The closer we get to the casting of our attitudes, the more liquid becomes the metal of our thoughts. If you’re not going to analyze every thought, feeling, memory, and emotion, then how are you going to reach a comfortable conclusion? You must be doing this, but where is it happening and what does it look like? It’s happening in your dreams, and it’s a messy process.

Daydreams are usually the closest we get to dream thinking with our conscious minds, but daydreams have their own range of possibilities. If we daydream in an authentic dream fashion, then we’ll let ideas emerge without judgment or direction—we’ll just let them assemble without stopping them to ask questions.

You can practice daydreaming. You can become more adept and thinking in a deeply dreamlike way. That means thinking without putting thoughts together, without judging, encouraging, or cleaning up after them—being open to all thoughts and holding on to none.

The better you are at doing this, the better you will be at remembering dreams, because you will be using your mind in the same fashion while awake as while dreaming. Just as you must match the speed of a moving vehicle in order to jump aboard, so, too, you must synchronize the focus of your mind with that of the dream you wish to remember.

Practice free-form thinking in a daze. This will be easier for people who are more broadly focused, which means less precise in thinking. To recall dreams better, practice thinking broadly, metaphorically, creatively, and nonsensically.

The morning period when you’re waking up is called the “hypnopompic period.” This is the time between waking and getting up. We typically rush this period, and we should not. It is a unique period in which our minds are naturally loose and imprecise. Our personalities are more malleable and we tend to be more receptive. This is also the time during which we’re most likely to remember our dreams.

Cultivate your thoughts during this time to better remember dreams. Wake up slowly, making sure you have plenty of time to work with whatever dream bits you can recall. Even if you set an alarm for the purpose of arousing yourself during dreams, settle into an open-minded meditation that lets thoughts blow in and out of your mind.

Hearing Voices

Develop the skill of “abstract self-expression,” like that expressionist school of painting. Those painters of the 1950s, like Jackson Pollock, organized chaos into patterns that were just barely discernible to people who were expecting a still-life. Abstract expressionism is the juxtaposing of thoughts and images in suggestive ways, letting emotions emerge. There is no goal or measure here. You are not better for it, nor can you measure some results as better than others. It’s a listening skill of picking out threads of meaning from a chaos of sounds.
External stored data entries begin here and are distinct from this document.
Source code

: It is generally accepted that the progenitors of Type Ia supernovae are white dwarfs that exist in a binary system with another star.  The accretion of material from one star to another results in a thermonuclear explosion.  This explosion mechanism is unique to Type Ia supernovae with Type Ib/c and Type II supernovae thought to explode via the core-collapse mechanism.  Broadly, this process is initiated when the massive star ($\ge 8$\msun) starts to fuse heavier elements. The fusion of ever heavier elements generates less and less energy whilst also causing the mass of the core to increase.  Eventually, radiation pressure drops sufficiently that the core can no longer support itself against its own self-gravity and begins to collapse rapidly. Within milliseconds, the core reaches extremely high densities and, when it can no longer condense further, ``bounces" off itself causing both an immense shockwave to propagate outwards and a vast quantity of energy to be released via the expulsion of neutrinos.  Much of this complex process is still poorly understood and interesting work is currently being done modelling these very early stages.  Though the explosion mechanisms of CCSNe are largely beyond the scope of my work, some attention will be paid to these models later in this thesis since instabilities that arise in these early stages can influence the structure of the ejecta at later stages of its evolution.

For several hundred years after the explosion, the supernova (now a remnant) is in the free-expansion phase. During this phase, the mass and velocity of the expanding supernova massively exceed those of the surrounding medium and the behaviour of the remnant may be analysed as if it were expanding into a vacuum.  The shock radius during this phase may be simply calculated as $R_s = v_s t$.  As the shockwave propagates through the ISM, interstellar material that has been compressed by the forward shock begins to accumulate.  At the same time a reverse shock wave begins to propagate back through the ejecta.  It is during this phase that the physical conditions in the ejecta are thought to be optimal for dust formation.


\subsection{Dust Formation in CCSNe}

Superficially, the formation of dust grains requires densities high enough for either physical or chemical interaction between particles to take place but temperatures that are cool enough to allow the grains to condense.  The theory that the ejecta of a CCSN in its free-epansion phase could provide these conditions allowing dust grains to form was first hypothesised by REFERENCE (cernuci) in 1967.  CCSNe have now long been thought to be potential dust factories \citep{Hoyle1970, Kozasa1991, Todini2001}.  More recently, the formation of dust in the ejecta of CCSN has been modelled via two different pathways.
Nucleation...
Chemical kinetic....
Dreams are a chaos of sound of this kind. They are drip paintings or collages of visual, emotional, or conceptual material. More important, dreams are usually sparse. Be more open to wider, thinner dreams, with less obvious form and less clear connections, and you’ll be better prepared to follow their tracks. And while you will perceive ideas in their raw and uncooked formlessness, you will also be on hand to witness and, with skill, to play a role in the origin of your ideas.

Become “dream-minded” by spending time in stream-of-consciousness contemplation before going to sleep and after waking up. You will become more reflective and self-aware, and it will likely result in your remembering more of your dreams.

“A busy mind is full of thoughts, a blissful mind is full of ideas…
a conclusive mind cannot be a creative mind.”